A grande transparência na Coreia do Sul sobre os pacientes infectados com o novo coronavírus permite uma luta eficaz contra a epidemia, mas levanta questões delicadas sobre estigmatização e respeito à privacidade.

A Coreia do Sul confirmou 7.513 casos e é o segundo país com o maior número de infectados, atrás da China, berço do vírus, embora o número de novos casos tenha diminuído nos últimos dias.

Isso foi possível, segundo as autoridades, graças aos testes em massa, cerca de 210.000, realizados no país.

Em toda Coreia do Sul, as autoridades locais emitiram alertas para aqueles que vivem, ou que trabalham, em locais onde novos casos foram registrados.

Algumas mensagens alertam sobre os lugares visitados por pessoas antes de serem diagnosticadas.

Mais informações estão disponíveis nos sites dos municípios, com risco de intrusão na vida das pessoas e nos dados sobre suas casas, ou seu trabalho. Em algumas situações, isso permite que casos sejam identificados individualmente.

– Invasão de privacidade –

As consequências são muitas vezes desconfortáveis em alguns casos, ou brutais em outros, e é por isso que a Comissão Nacional de Direitos Humanos as descreve como “violações de direitos humanos”.

Dois pacientes afetados pelo coronavírus foram acusados de manter casos extraconjugais, depois que os registros de suas respectivas viagens coincidiram.

Uma funcionária da Samsung Electronics, que testou positivo, disse que recebeu comentários de ódio depois que a prefeitura revelou que seu namorado é membro da Shincheonji, a polêmica seita religiosa ligada a mais da metade dos casos no país.

“É muito difícil psicologicamente, mais do que a dor física”, escreveu a funcionária em sua conta no Facebook.

Michael Hurt, sociólogo da Universidade Nacional das Artes da Coreia, diz que, embora os alertas deem à população a impressão de que as autoridades estão realizando seu trabalho com a epidemia, ao mesmo tempo podem involuntariamente facilitar a “estigmatização de áreas ao considerá-las infectadas, ou perigosas”.

Isso afeta as empresas que foram identificadas como tendo recebido visitas de pessoas infectadas.

“Estou passando por um momento péssimo.
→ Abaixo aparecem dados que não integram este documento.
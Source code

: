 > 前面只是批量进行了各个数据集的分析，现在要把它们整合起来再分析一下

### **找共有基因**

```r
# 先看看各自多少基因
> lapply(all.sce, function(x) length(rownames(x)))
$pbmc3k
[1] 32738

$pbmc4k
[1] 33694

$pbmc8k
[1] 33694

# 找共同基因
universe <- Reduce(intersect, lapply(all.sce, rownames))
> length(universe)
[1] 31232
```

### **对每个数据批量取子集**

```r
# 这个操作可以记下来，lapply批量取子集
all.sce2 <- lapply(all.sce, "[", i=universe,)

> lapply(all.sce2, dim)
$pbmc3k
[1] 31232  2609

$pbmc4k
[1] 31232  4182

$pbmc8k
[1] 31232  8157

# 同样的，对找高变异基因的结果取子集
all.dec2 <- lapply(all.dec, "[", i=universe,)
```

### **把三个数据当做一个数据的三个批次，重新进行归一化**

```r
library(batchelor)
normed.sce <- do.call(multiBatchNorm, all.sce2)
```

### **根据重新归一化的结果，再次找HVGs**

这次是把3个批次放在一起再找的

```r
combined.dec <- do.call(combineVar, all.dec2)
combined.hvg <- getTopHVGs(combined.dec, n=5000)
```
Não tivemos mais clientes desde que um alerta incluiu nosso endereço”, disse à AFP o proprietário de um restaurante de Seul.

“Entendo que esses alertas são necessários, mas ao mesmo tempo meus negócios foram praticamente destruídos”, desabafa.

– ‘Delicado equilíbrio’ –

A Coreia do Sul possui um sistema médico avançado, liberdade de imprensa e tradição de transparência do setor público.

Até uma funcionária do Ministério da Saúde foi criticada on-line após contrair a doença.

O município de Sejong – onde fica o Ministério – revelou que a funcionária frequentava aulas de ginástica ministradas por um instrutor infectado pelo vírus, dando lugar a vários detalhes sobre suas atividades diárias.

Muitos comentários on-line a descreveram como “irresponsável” por ir à academia durante a epidemia, mas outros se concentraram em seus intervalos para o almoço, considerados muito longos para uma funcionária pública.

Há um “equilíbrio delicado” entre risco, informação e privacidade, diz Jason Farley, professor da Escola de Enfermagem da Universidade John Hopkins.

Informações sobre locais e datas em que as pessoas contaminadas estiveram costumam ser suficientes, assegura o professor à AFP.

Fornecer mais detalhes pode levar, porém, à “estigmatização, discriminação e, em alguns casos, ameaças contra pessoas afetadas pela Covid-19”.

“Esse tipo de atitude é inaceitável e deve ser evitado”, acrescenta.